Magnitude 6.6 Earthquake Strikes Western Sichuan Kills Seven | Sep 5, 2022

A magnitude 6.6 Earthquake struck China’s Western Sichuan on Monday, the strongest to hit the region since 2017, killing at least seven people and shaking the provincial capital of Chengdu and other provinces.

Some roads and homes near the epicentre were damaged by landslides, while communications were down in at least one area, according to state television. No damage at dam and hydropower stations within 50 km (31 miles) of the epicentre has been reported.

The epicentre was at Luding, the China Earthquake Networks Centre said, a town in the mountains about 226 km southwest of Chengdu.

Earthquakes are common in Sichuan, a southwestern province, especially in its mountains in the west, a tectonically active area along the eastern boundary of the Qinghai-Tibetan plateau.

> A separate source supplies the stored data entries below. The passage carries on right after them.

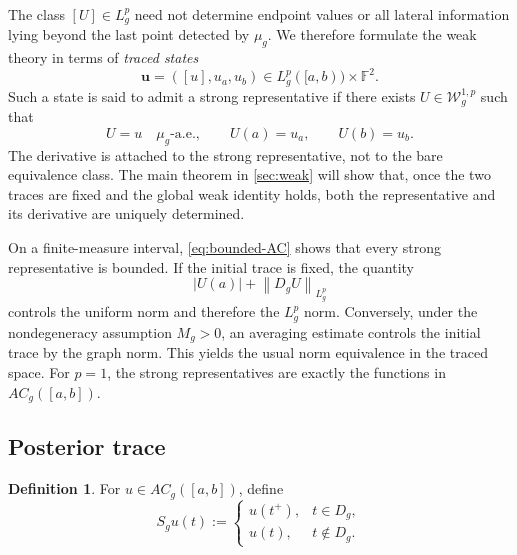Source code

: \documentclass[preprint,12pt]{elsarticle}
\theoremstyle{definition}
\newtheorem{definition}[theorem]{Definition}
\theoremstyle{remark}
\newcommand{\F}{\mathbb F}
\newcommand{\ACg}{AC_g}
\newcommand{\norm}[1]{\left\lVert#1\right\rVert}
\newcommand{\abs}[1]{\left\lvert#1\right\rvert}
\begin{document}
The class $[U]\in L_g^p$ need not determine endpoint values or all lateral information lying beyond the last point detected by $\mu_g$. We therefore formulate the weak theory in terms of \emph{traced states}
\[
 \mathbf u=([u],u_a,u_b)\in L_g^p([a,b))\times\F^2.
\]
Such a state is said to admit a strong representative if there exists $U\in\mathcal W_g^{1,p}$ such that
\[
 U=u\quad\mu_g\text{-a.e.},
 \qquad U(a)=u_a,
 \qquad U(b)=u_b.
\]
The derivative is attached to the strong representative, not to the bare equivalence class. The main theorem in \cref{sec:weak} will show that, once the two traces are fixed and the global weak identity holds, both the representative and its derivative are uniquely determined.

On a finite-measure interval, \eqref{eq:bounded-AC} shows that every strong representative is bounded. If the initial trace is fixed, the quantity
\[
 \abs{U(a)}+\norm{D_gU}_{L_g^p}
\]
controls the uniform norm and therefore the $L_g^p$ norm. Conversely, under the nondegeneracy assumption $M_g>0$, an averaging estimate controls the initial trace by the graph norm. This yields the usual norm equivalence in the traced space. For $p=1$, the strong representatives are exactly the functions in $AC_g([a,b])$.

\subsection{Posterior trace}

\begin{definition}\label{def:Sg}
For $u\in\ACg([a,b])$, define
\[
 S_gu(t):=
 \begin{cases}
 u(t^+),&t\in D_g,\\
 u(t),&t\notin D_g.
\end{cases}
\]
\end{definition}
\end{document}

In Luding, the quake was so strong it was hard for some people to remain standing, while cracks appeared on some houses, according to state media China News Service.

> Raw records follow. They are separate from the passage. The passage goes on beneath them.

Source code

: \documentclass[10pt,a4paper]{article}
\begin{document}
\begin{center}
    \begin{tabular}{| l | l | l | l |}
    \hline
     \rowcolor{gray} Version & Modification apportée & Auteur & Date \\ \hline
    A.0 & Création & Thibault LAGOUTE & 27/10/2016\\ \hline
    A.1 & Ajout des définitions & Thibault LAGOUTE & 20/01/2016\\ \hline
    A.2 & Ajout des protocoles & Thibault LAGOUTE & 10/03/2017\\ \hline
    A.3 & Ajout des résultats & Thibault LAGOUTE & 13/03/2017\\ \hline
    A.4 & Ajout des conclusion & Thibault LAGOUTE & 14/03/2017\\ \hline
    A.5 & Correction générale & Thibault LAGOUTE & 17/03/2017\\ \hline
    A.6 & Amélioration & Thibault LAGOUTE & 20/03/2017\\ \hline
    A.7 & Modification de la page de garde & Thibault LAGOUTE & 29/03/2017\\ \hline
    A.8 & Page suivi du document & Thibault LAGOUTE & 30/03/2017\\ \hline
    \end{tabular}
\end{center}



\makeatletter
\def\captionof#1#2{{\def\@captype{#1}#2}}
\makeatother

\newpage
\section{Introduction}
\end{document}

A total of 39,000 people live within 20 km of the epicentre and 1.55 million within 100 km, according to state television.

The quake was Sichuan’s biggest since August 2017, when one of magnitude 7.0 hit Aba prefecture.

The most powerful Sichuan earthquake on record was in May 2008, when a magnitude 8.0 quake centred in Wenchuan killed almost 70,000 people and caused extensive damage.